Le workfare[2] à la française

Le candidat Macron avait annoncé lors de la présentation de son programme le 17 mars 2022 sa volonté de réformer le RSA « en assurant un meilleur accompagnement et un meilleur équilibre des droits et devoirs » et « l’obligation de consacrer 15 à 20 heures par semaines pour une activité permettant d’aller vers l’insertion professionnelle »[3]. Le projet a depuis son élection été confié à Thibaut Guilluy, haut-commissaire à l’Emploi et à l’Engagement et intégrera plus largement le projet de loi France Travail qui doit remplacer Pôle emploi en 2024. Il est d’ores et déjà expérimenté dans 18 départements. Sans la Seine-Saint-Denis donc.

France Travail serait l’opérateur chargé de piloter l’ensemble du service public de l’emploi avec les acteurs associés pour coordonner l’accompagnement des bénéficiaires. Derrière l’intérêt de l’usager avancé par la réforme, se cache en réalité une tentative de recentralisation des politiques d’accompagnement vers l’emploi, comme le laissent entrevoir les craintes exprimées par les départements[4] ou les missions locales[5]. Mais cela pose deux problèmes. Tout d’abord, du point de vue de la gouvernance car les collectivités locales, qui reposent sur l’élection au suffrage universel, vont être inféodées à une agence de l’État. Ensuite, au niveau budgétaire, puisque le rapport de la mission de préfiguration estime le financement du plan entre 2,3 et 2,7 milliards d’euros sur la période 2024-2026[6].

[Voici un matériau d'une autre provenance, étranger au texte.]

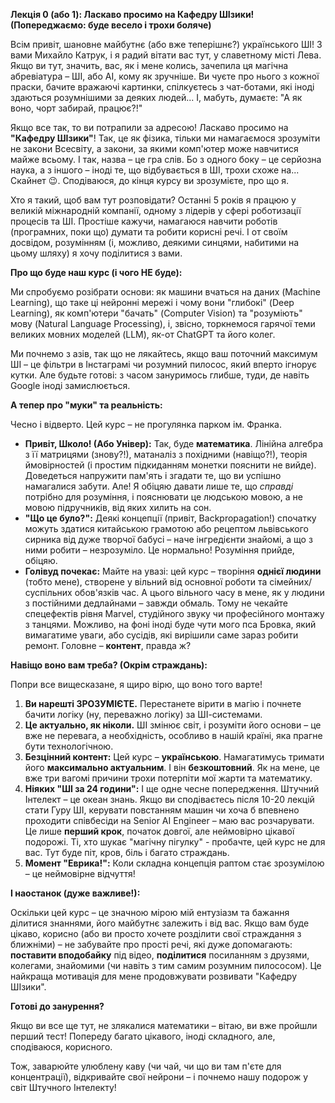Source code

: **Лекція 0 (або 1): Ласкаво просимо на Кафедру ШІзики! (Попереджаємо: буде весело і трохи боляче)**

Всім привіт, шановне майбутнє (або вже теперішнє?) українського ШІ! З вами Михайло Катрук, і я радий вітати вас тут, у славетному місті Лева. Якщо ви тут, значить, вас, як і мене колись, зачепила ця магічна абревіатура – ШІ, або AI, кому як зручніше. Ви чуєте про нього з кожної праски, бачите вражаючі картинки, спілкуєтесь з чат-ботами, які іноді здаються розумнішими за деяких людей... І, мабуть, думаєте: "А як воно, чорт забирай, працює?!"

Якщо все так, то ви потрапили за адресою! Ласкаво просимо на **"Кафедру ШІзики"**! Так, це як фізика, тільки ми намагаємося зрозуміти не закони Всесвіту, а закони, за якими комп'ютер може навчитися майже всьому. І так, назва – це гра слів. Бо з одного боку – це серйозна наука, а з іншого – іноді те, що відбувається в ШІ, трохи схоже на... Скайнет 😉. Сподіваюся, до кінця курсу ви зрозумієте, про що я.

Хто я такий, щоб вам тут розповідати? Останні 5 років я працюю у великій міжнародній компанії, одному з лідерів у сфері роботизації процесів та ШІ. Простіше кажучи, намагаюся навчити роботів (програмних, поки що) думати та робити корисні речі. І от своїм досвідом, розумінням (і, можливо, деякими синцями, набитими на цьому шляху) я хочу поділитися з вами.

**Про що буде наш курс (і чого НЕ буде):**

Ми спробуємо розібрати основи: як машини вчаться на даних (Machine Learning), що таке ці нейронні мережі і чому вони "глибокі" (Deep Learning), як комп'ютери "бачать" (Computer Vision) та "розуміють" мову (Natural Language Processing), і, звісно, торкнемося гарячої теми великих мовних моделей (LLM), як-от ChatGPT та його колег.

Ми почнемо з азів, так що не лякайтесь, якщо ваш поточний максимум ШІ – це фільтри в Інстаграмі чи розумний пилосос, який вперто ігнорує кутки. Але будьте готові: з часом зануримось глибше, туди, де навіть Google іноді замислюється.

**А тепер про "муки" та реальність:**

Чесно і відверто. Цей курс – не прогулянка парком ім. Франка.

* **Привіт, Школо! (Або Універ):** Так, буде **математика**. Лінійна алгебра з її матрицями (знову?!), матаналіз з похідними (навіщо?!), теорія ймовірностей (і простим підкиданням монетки пояснити не вийде). Доведеться напружити пам'ять і згадати те, що ви успішно намагалися забути. Але! Я обіцяю давати лише те, що *справді* потрібно для розуміння, і пояснювати це людською мовою, а не мовою підручників, від яких хилить на сон.
* **"Що це було?":** Деякі концепції (привіт, Backpropagation!) спочатку можуть здатися китайською грамотою або рецептом львівського сирника від дуже творчої бабусі – наче інгредієнти знайомі, а що з ними робити – незрозуміло. Це нормально! Розуміння прийде, обіцяю.
* **Голівуд почекає:** Майте на увазі: цей курс – творіння **однієї людини** (тобто мене), створене у вільний від основної роботи та сімейних/суспільних обов'язків час. А цього вільного часу в мене, як у людини з постійними дедлайнами – завжди обмаль. Тому не чекайте спецефектів рівня Marvel, студійного звуку чи професійного монтажу з танцями. Можливо, на фоні іноді буде чути мого пса Бровка, який вимагатиме уваги, або сусідів, які вирішили саме зараз робити ремонт. Головне – **контент**, правда ж?

**Навіщо воно вам треба? (Окрім страждань):**

Попри все вищесказане, я щиро вірю, що воно того варте!

1.  **Ви нарешті ЗРОЗУМІЄТЕ.** Перестанете вірити в магію і почнете бачити логіку (ну, переважно логіку) за ШІ-системами.
2.  **Це актуально, як ніколи.** ШІ змінює світ, і розуміти його основи – це вже не перевага, а необхідність, особливо в нашій країні, яка прагне бути технологічною.
3.  **Безцінний контент:** Цей курс – **українською**. Намагатимусь тримати його **максимально актуальним**. І він **безкоштовний**. Як на мене, це вже три вагомі причини трохи потерпіти мої жарти та математику.
4.  **Ніяких "ШІ за 24 години":** І ще одне чесне попередження. Штучний Інтелект – це океан знань. Якщо ви сподіваєтесь після 10-20 лекцій стати Гуру ШІ, керувати повстанням машин чи хоча б впевнено проходити співбесіди на Senior AI Engineer – маю вас розчарувати. Це лише **перший крок**, початок довгої, але неймовірно цікавої подорожі. Ті, хто шукає "магічну пігулку" - пробачте, цей курс не для вас. Тут буде піт, кров, біль і багато страждань.
5.  **Момент "Еврика!":** Коли складна концепція раптом стає зрозумілою – це неймовірне відчуття!

**І наостанок (дуже важливе!):**

Оскільки цей курс – це значною мірою мій ентузіазм та бажання ділитися знаннями, його майбутнє залежить і від вас. Якщо вам буде цікаво, корисно (або ви просто хочете розділити свої страждання з ближніми) – не забувайте про прості речі, які дуже допомагають: **поставити вподобайку** під відео, **поділитися** посиланням з друзями, колегами, знайомими (чи навіть з тим самим розумним пилососом). Це найкраща мотивація для мене продовжувати розвивати "Кафедру ШІзики".

**Готові до занурення?**

Якщо ви все ще тут, не злякалися математики – вітаю, ви вже пройшли перший тест! Попереду багато цікавого, іноді складного, але, сподіваюся, корисного.

Тож, заварюйте улюблену каву (чи чай, чи що ви там п'єте для концентрації), відкривайте свої нейрони – і почнемо нашу подорож у світ Штучного Інтелекту!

Dans un contexte de crise du recrutement, il y a par ailleurs tout lieu de penser que l’État cherche à faire peser la responsabilité du chômage sur les individus plutôt que sur la société, les sanctions venant se substituer à l’accompagnement. Une manière de rééquilibrer le rapport de forces sur le marché du travail au bénéfice des entreprises. C’est ainsi qu’il faut lire les récentes polémiques entourant les propos de l’exécutif, de Thibaut Guilluy, qui souhaite qu’on « demande des comptes » aux allocataires[7] du RSA, au Président de la République qui estimait lors de son allocution télévisée du 22 mars qu’il fallait les « responsabiliser ». La réforme prévoit en particulier une « suspension – remobilisation » applicable soit avant la signature du contrat d’engagement si l’allocataire ne se présente pas à ses rendez-vous ou tout au long de l’accompagnement s’il ne tient pas ses engagements, ce qui vise à faciliter, donc accroître le recours aux sanctions par les institutions[8].

Un risque d’aggravation de la pauvreté

Or comme le montre une étude des chercheurs Sylvain Chareyron, Rémi Le Gall et Yannick L’Horty, si les dispositifs de sanction améliorent la participation aux démarches d’insertion, ils n’ont que peu d’effets sur l’accès à l’emploi et aggravent le risque de non-recours aux droits[9].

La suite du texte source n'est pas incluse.